This timeless picture of the Earth was handled Dec. 7, 1972, by the team of the last Apollo objective, Apollo 17, as they took a trip towards the moon on their lunar landing objective. For the very first time, the Apollo trajectory made it possible to picture the south polar ice cap, revealed here together with heavy cloud cover in the Southern Hemisphere.
(Courtesy of NASA)
Last week, talking about the vagaries of global commerce in a time of pandemic, war and the environment emergency situation, I’m afraid I utilized the words “globalism” and “globalism” relatively interchangeably. The previous is preparing economics on an international basis; the latter, the method businesses run worldwide. Both include hopes and worries.
That’s what I spoke about with the existing director general of the Thunderbird School of Global Management in Phoenix the other night. Sanjeev Khagram has flawless internationalist qualifications: of Indian heritage, and a Hindu, as a kid his family got away from Idi Amin’s Uganda, and pertained to the United States in 1973 by means of refugee camps in Italy. He has 3 Stanford degrees: a bachelor’s in advancement research studies and engineering, a master’s in economics and a Ph.D. in political economy. He’s resided in Brazil, India, Kenya, Mexico, Nigeria, South Africa, Thailand, Germany and the United Kingdom.
I asked him: Has the globalism his school — my school — preaches actually gone south?
“If we are rigorous about what we are talking about, there are two or three concepts to think about, historically, now, and in the future,” he said.
“Globalism and globalization — these are dynamic processes. They bring the world closer together, connecting us more deeply, so we are more enmeshed. They are not just economic phenomena — they are cultural, environmental. It’s not ‘the end of history,’” as Francis Fukuyama so infamously stated in 1992.

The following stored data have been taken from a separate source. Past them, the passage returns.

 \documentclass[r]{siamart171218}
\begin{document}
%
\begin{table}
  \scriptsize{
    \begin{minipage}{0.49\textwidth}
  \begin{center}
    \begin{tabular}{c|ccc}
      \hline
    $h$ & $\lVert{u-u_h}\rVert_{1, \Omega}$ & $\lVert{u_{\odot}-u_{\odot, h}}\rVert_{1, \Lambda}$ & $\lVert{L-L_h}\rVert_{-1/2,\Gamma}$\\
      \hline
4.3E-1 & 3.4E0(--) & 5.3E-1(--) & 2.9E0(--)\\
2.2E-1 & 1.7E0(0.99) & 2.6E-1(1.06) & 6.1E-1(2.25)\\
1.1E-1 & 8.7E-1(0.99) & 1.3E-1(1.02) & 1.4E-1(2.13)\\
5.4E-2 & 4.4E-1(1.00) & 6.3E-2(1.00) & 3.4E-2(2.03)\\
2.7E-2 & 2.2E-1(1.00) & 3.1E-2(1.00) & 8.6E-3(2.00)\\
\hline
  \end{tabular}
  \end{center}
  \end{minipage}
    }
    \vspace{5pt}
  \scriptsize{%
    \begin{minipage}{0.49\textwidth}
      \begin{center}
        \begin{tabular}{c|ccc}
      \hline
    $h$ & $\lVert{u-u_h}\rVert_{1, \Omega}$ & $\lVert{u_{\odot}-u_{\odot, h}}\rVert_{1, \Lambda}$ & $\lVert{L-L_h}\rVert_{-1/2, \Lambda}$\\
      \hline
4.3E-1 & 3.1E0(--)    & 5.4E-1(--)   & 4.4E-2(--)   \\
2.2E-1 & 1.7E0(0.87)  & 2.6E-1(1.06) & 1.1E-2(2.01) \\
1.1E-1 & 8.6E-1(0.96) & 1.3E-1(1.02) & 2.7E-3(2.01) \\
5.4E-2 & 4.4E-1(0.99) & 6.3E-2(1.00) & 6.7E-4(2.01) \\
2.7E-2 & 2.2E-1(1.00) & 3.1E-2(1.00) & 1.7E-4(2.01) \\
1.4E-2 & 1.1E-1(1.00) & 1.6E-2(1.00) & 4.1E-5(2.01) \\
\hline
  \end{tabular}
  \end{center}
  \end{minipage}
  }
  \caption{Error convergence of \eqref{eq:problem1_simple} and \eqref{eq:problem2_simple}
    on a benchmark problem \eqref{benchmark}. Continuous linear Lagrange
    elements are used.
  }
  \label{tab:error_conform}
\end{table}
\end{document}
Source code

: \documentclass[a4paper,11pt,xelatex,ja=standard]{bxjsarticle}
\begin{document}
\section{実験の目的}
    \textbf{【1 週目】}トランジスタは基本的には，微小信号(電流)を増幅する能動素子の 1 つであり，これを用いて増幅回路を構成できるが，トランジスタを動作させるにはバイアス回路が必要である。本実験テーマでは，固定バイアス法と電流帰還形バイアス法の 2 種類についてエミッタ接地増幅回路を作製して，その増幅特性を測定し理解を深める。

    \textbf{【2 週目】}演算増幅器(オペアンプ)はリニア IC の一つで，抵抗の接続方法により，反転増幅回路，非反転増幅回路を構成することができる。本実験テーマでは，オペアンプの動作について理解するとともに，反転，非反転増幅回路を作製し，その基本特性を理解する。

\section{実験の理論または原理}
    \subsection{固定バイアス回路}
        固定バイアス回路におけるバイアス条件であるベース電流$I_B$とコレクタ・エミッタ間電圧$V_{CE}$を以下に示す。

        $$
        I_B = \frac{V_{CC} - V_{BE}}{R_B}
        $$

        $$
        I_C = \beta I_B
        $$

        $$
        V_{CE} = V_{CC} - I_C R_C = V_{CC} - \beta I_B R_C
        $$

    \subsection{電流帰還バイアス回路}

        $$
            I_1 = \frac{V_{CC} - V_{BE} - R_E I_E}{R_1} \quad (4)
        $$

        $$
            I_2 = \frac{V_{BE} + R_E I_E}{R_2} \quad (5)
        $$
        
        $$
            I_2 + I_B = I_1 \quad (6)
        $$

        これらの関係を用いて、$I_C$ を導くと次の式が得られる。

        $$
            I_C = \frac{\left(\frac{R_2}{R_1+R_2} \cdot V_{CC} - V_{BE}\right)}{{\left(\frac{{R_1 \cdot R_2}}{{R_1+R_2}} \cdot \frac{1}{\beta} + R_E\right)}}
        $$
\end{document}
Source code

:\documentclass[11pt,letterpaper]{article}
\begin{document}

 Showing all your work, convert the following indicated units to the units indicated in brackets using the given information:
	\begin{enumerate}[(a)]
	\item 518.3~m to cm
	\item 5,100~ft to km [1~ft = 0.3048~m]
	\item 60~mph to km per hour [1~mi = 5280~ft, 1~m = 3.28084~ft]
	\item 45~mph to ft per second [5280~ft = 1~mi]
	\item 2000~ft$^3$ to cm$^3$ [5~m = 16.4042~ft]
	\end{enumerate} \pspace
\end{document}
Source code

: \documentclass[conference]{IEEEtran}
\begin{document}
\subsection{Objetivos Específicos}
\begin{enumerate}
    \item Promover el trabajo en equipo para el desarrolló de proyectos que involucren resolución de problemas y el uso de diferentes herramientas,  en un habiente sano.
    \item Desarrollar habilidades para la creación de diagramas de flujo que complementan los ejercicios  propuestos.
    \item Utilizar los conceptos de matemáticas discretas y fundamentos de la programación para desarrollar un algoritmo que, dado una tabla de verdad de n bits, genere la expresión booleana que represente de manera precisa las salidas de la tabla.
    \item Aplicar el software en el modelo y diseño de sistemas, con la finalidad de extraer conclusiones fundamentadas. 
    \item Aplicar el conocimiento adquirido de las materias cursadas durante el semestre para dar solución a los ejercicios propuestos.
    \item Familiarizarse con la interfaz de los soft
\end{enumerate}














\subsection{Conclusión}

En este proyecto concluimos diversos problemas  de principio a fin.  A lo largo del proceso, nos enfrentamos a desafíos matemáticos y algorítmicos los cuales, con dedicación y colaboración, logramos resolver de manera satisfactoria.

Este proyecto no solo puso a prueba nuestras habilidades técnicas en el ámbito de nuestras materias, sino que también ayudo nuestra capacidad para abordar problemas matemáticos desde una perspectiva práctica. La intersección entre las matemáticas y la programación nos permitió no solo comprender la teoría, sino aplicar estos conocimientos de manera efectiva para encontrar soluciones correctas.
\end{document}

Khagram says Globalism 1.0 was the age of expedition as much as the very first commercial transformation, in the 19th century, in the age of manifest destiny and empire. World War II was definitely a worldwide occasion, however resulted in regression in globalization — and the starting of Thunderbird. Era 2.0 seeks the Bretton Woods Conference and a brand-new global order, and likewise, from 1945 to ‘73, the Cold War in between the West and the Soviet Union. “But changes were happening,” he keeps in mind, with global telephone, the fax and the web. With the fall of the Berlin Wall, “3.0 is post-Cold War to the global financial crisis of 2008.”
And today?
“4.0 is the messy now,” he says. “We have the breadth and depth of international economics across borders. We have technological and commercial advances, and governmental and environmental problems. Is everything better? It’s much more complicated than that. But 3.0 led to the greatest decline in human poverty ever, and the greatest growth in wealth. Nations are interconnected like never before. At Thunderbird, we are founded on the maxim that borders frequented by trade seldom need soldiers. And that connectedness is not just economic. Connected culture is happening globally in deep ways.”
I note that some blame the COVID-19 pandemic on globalism, that it revealed the risks of travel and of a shut-down supply chain.
“But the greatest panacea for it was vaccines, which were completely dependent on global corporations and cooperation by governments,” he responds.
And the Russian intrusion of Ukraine?
“Governments do nasty things, like other actors do. It does not mean the end of globalism. It means we have to figure out an equitable globalization. It’s not an end point. But there is fear, anxiety and loss as well as gain. Globalism means winners and losers — it’s change. But we also now know a tremendous richness. We experience different ways of thinking, foods, art; the beauty of the human experience gets multiplied in so many incredible ways. How bereft we would be if we went to a world of island states! We are all in this quest for a stable and interconnected world.”
Larry Wilson is on the Southern California News Group editorial board. [email protected].